Di hadapan saya sudah ada seorang mbak-mbak yang tampaknya umurnya tidak jauh berbeda dengan saya. Ia sedang berdiri, berbicara dengan seseorang di luar kereta. Bapak-bapak yang sama-sama salah gerbong tadi duduk di tepi, menyisakan satu ruang kosong di antara kami. Saya menegur bapak itu mengenai kejadian yang ia alami tadi. Saya katakan padanya bahwa saya juga mengalami hal yang sama. Padahal kami sama-sama sudah menghitung tapi yang kami dapatkan adalah gerbong yang salah. Tak lama, ruang kosong di antara saya dengan bapak itu terisi oleh sepasang tungkai kaki milik seorang mas-mas yang duduk di sebelah mbak-mbak yang sudah duduk di tempatnya. Wajah mas-mas tersebut sudah pernah saya lihat sebelumnya saat kami sama-sama sedang menunggu penjualan tiket tadi. Di sebelah mas-mas tersebut adalah seorang bapak-bapak yang wajahnya membuat saya menyangka bahwa pekerjaannya hanyalah seorang pedagang kecil.

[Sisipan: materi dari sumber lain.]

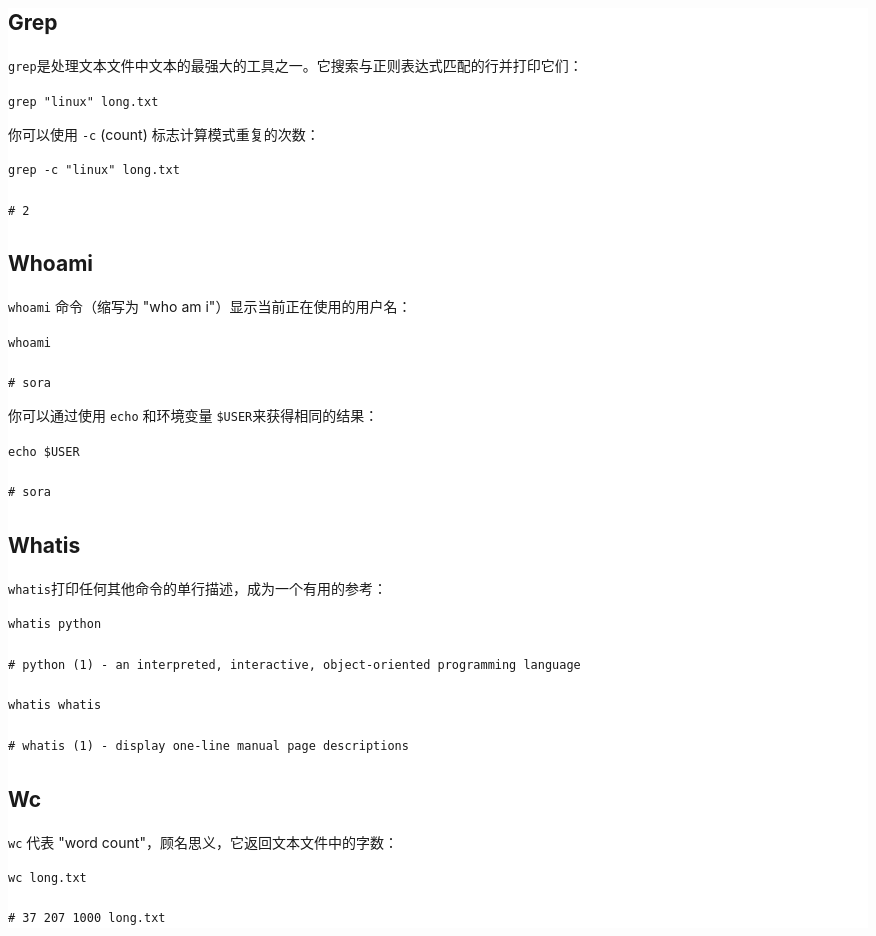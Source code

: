 ## Grep

`grep`​ 是处理文本文件中文本的最强大的工具之一。它搜索与正则表达式匹配的行并打印它们：

```fish
grep "linux" long.txt
```

你可以使用 `-c`​ (count) 标志计算模式重复的次数：

```fish
grep -c "linux" long.txt

# 2
```

## Whoami

`whoami`​ 命令（缩写为 "who am i"）显示当前正在使用的用户名：

```fish
whoami

# sora
```

你可以通过使用 `echo`​ 和环境变量 `$USER`​ 来获得相同的结果：

```fish
echo $USER

# sora
```

## Whatis

`whatis`​ 打印任何其他命令的单行描述，成为一个有用的参考：

```fish
whatis python

# python (1) - an interpreted, interactive, object-oriented programming language

whatis whatis

# whatis (1) - display one-line manual page descriptions
```

## Wc

`wc`​ 代表 "word count"，顾名思义，它返回文本文件中的字数：

```fish
wc long.txt

# 37 207 1000 long.txt
```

Menurut saya, naik kereta ekonomi adalah sebuah pengalaman yang mengesankan. Di tempat inilah kita dihadapkan pada realitas sosial. Kita bisa bertemu dan mengobrol dengan orang-orang dari berbagai kalangan, terutama dari kalangan akar rumput. Mungkin saja bapak di seberang saya ini memang seorang pedagang kecil yang hendak pulang kampung menengok keluarga. Mungkin saja pakaian yang digunakan para pedagang asongan yang wira-wiri ini adalah pakaian terbaiknya. Kepekaan sosial kita akan meningkat. Idealnya sih begitu. Realitanya, saya sendiri masih kurang memanfaatkan situasi ini. Dari sekian perjalanan menggunakan kereta ekonomi, sudah beberapa kali saya diajak ngobrol orang, bahkan sampai ada yang menjadi teman di Facebook. Yang saya dapatkan sebetulnya bisa lebih banyak asal saja saya mau menginisiasi pembicaraan atau bisa menggali lebih dalam informasi dari orang yang mengobrol dengan saya.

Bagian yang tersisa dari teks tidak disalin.